§ Task item: Return, exactly and in full, the lines of the records below starting at the one with "Ron shrugged and" and ending at the one with "His answer made", and no other lines.

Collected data
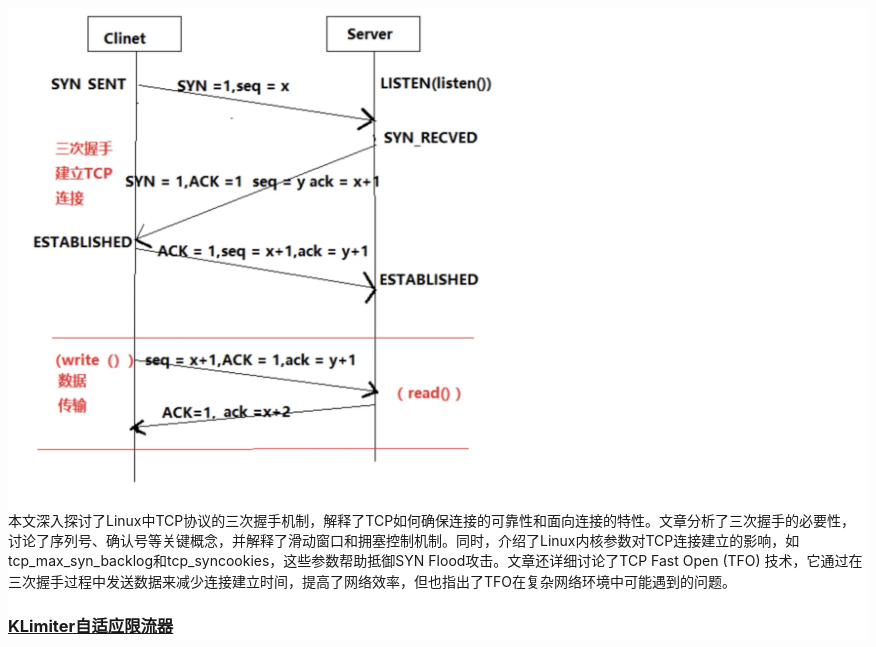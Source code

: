 <img src="../picture/w39/image-6.png" width="500">

本文深入探讨了Linux中TCP协议的三次握手机制，解释了TCP如何确保连接的可靠性和面向连接的特性。文章分析了三次握手的必要性，讨论了序列号、确认号等关键概念，并解释了滑动窗口和拥塞控制机制。同时，介绍了Linux内核参数对TCP连接建立的影响，如tcp_max_syn_backlog和tcp_syncookies，这些参数帮助抵御SYN Flood攻击。文章还详细讨论了TCP Fast Open (TFO) 技术，它通过在三次握手过程中发送数据来减少连接建立时间，提高了网络效率，但也指出了TFO在复杂网络环境中可能遇到的问题。

### [KLimiter自适应限流器](https://mp.weixin.qq.com/s/kIdeQTLJQSGxvjj4bMHPOQ)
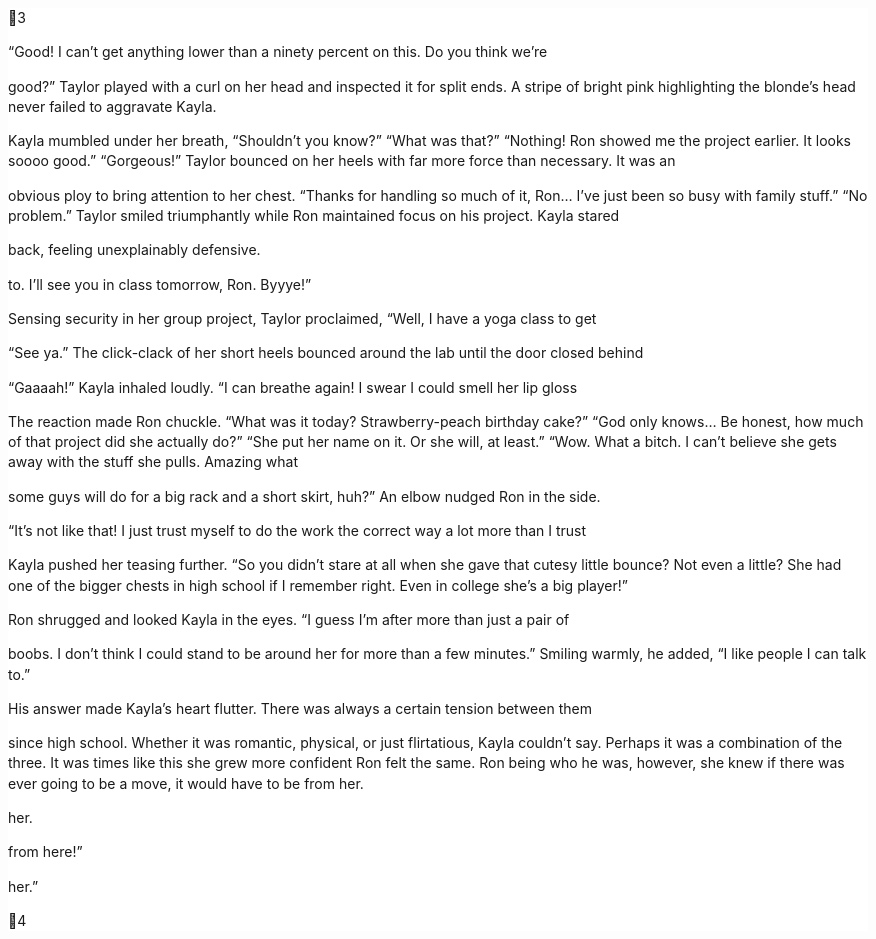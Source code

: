 3

“Good! I can’t get anything lower than a ninety percent on this. Do you think we’re

good?” Taylor played with a curl on her head and inspected it for split ends. A stripe of bright
pink highlighting the blonde’s head never failed to aggravate Kayla.

Kayla mumbled under her breath, “Shouldn’t you know?”
“What was that?”
“Nothing! Ron showed me the project earlier. It looks soooo good.”
“Gorgeous!” Taylor bounced on her heels with far more force than necessary. It was an

obvious ploy to bring attention to her chest. “Thanks for handling so much of it, Ron… I’ve just
been so busy with family stuff.”
“No problem.”
Taylor smiled triumphantly while Ron maintained focus on his project.  Kayla stared

back, feeling unexplainably defensive.

to. I’ll see you in class tomorrow, Ron. Byyye!”

Sensing security in her group project, Taylor proclaimed, “Well, I have a yoga class to get

“See ya.”
The click-clack of her short heels bounced around the lab until the door closed behind

“Gaaaah!” Kayla inhaled loudly. “I can breathe again! I swear I could smell her lip gloss

The reaction made Ron chuckle. “What was it today? Strawberry-peach birthday cake?”
“God only knows… Be honest, how much of that project did she actually do?”
“She put her name on it. Or she will, at least.”
“Wow. What a bitch. I can’t believe she gets away with the stuff she pulls. Amazing what

some guys will do for a big rack and a short skirt, huh?” An elbow nudged Ron in the side.

“It’s not like that! I just trust myself to do the work the correct way a lot more than I trust

Kayla pushed her teasing further. “So you didn’t stare at all when she gave that cutesy
little bounce? Not even a little? She had one of the bigger chests in high school if I remember
right. Even in college she’s a big player!”

Ron shrugged and looked Kayla in the eyes. “I guess I’m after more than just a pair of

boobs. I don’t think I could stand to be around her for more than a few minutes.” Smiling
warmly, he added, “I like people I can talk to.”

His answer made Kayla’s heart flutter. There was always a certain tension between them

since high school. Whether it was romantic, physical, or just flirtatious, Kayla couldn’t say.
Perhaps it was a combination of the three. It was times like this she grew more confident Ron felt
the same. Ron being who he was, however, she knew if there was ever going to be a move, it
would have to be from her.

her.

from here!”

her.”

4
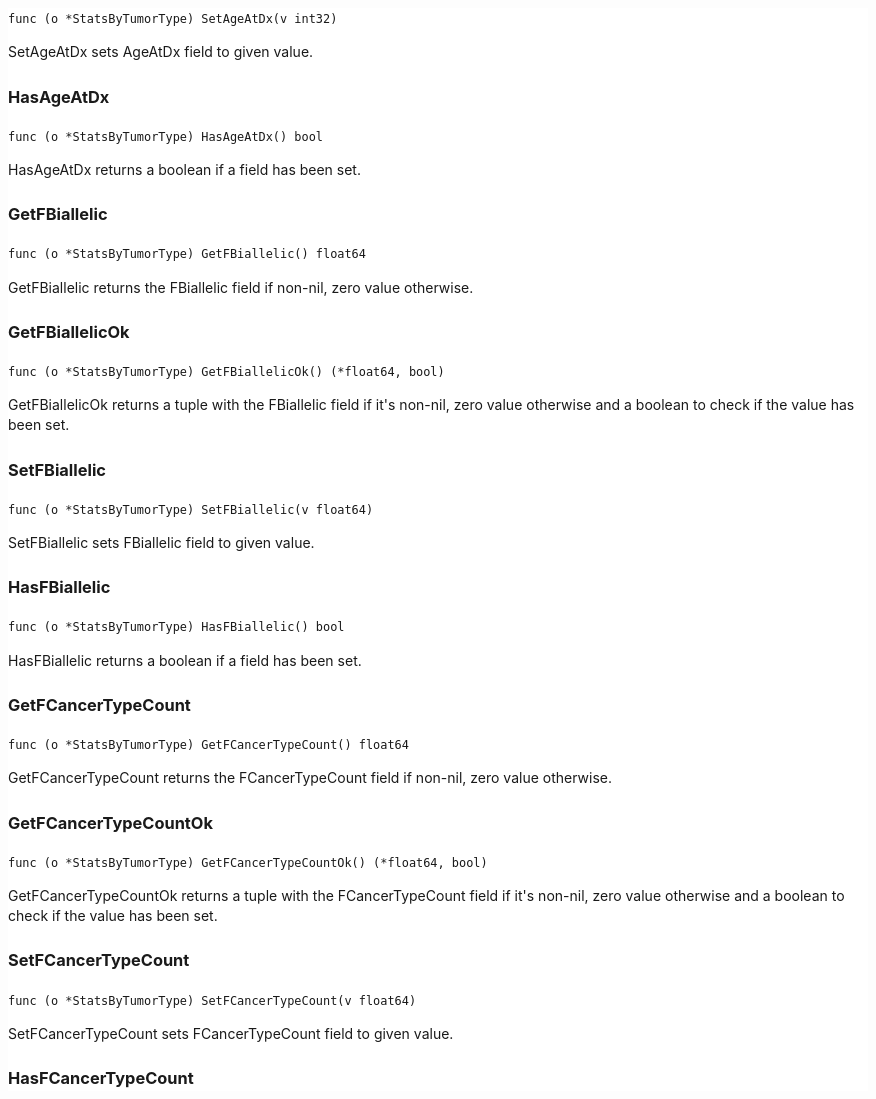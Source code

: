`func (o *StatsByTumorType) SetAgeAtDx(v int32)`

SetAgeAtDx sets AgeAtDx field to given value.

### HasAgeAtDx

`func (o *StatsByTumorType) HasAgeAtDx() bool`

HasAgeAtDx returns a boolean if a field has been set.

### GetFBiallelic

`func (o *StatsByTumorType) GetFBiallelic() float64`

GetFBiallelic returns the FBiallelic field if non-nil, zero value otherwise.

### GetFBiallelicOk

`func (o *StatsByTumorType) GetFBiallelicOk() (*float64, bool)`

GetFBiallelicOk returns a tuple with the FBiallelic field if it's non-nil, zero value otherwise
and a boolean to check if the value has been set.

### SetFBiallelic

`func (o *StatsByTumorType) SetFBiallelic(v float64)`

SetFBiallelic sets FBiallelic field to given value.

### HasFBiallelic

`func (o *StatsByTumorType) HasFBiallelic() bool`

HasFBiallelic returns a boolean if a field has been set.

### GetFCancerTypeCount

`func (o *StatsByTumorType) GetFCancerTypeCount() float64`

GetFCancerTypeCount returns the FCancerTypeCount field if non-nil, zero value otherwise.

### GetFCancerTypeCountOk

`func (o *StatsByTumorType) GetFCancerTypeCountOk() (*float64, bool)`

GetFCancerTypeCountOk returns a tuple with the FCancerTypeCount field if it's non-nil, zero value otherwise
and a boolean to check if the value has been set.

### SetFCancerTypeCount

`func (o *StatsByTumorType) SetFCancerTypeCount(v float64)`

SetFCancerTypeCount sets FCancerTypeCount field to given value.

### HasFCancerTypeCount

§ Result below:
Ron shrugged and looked Kayla in the eyes. “I guess I’m after more than just a pair of

boobs. I don’t think I could stand to be around her for more than a few minutes.” Smiling
warmly, he added, “I like people I can talk to.”

His answer made Kayla’s heart flutter. There was always a certain tension between them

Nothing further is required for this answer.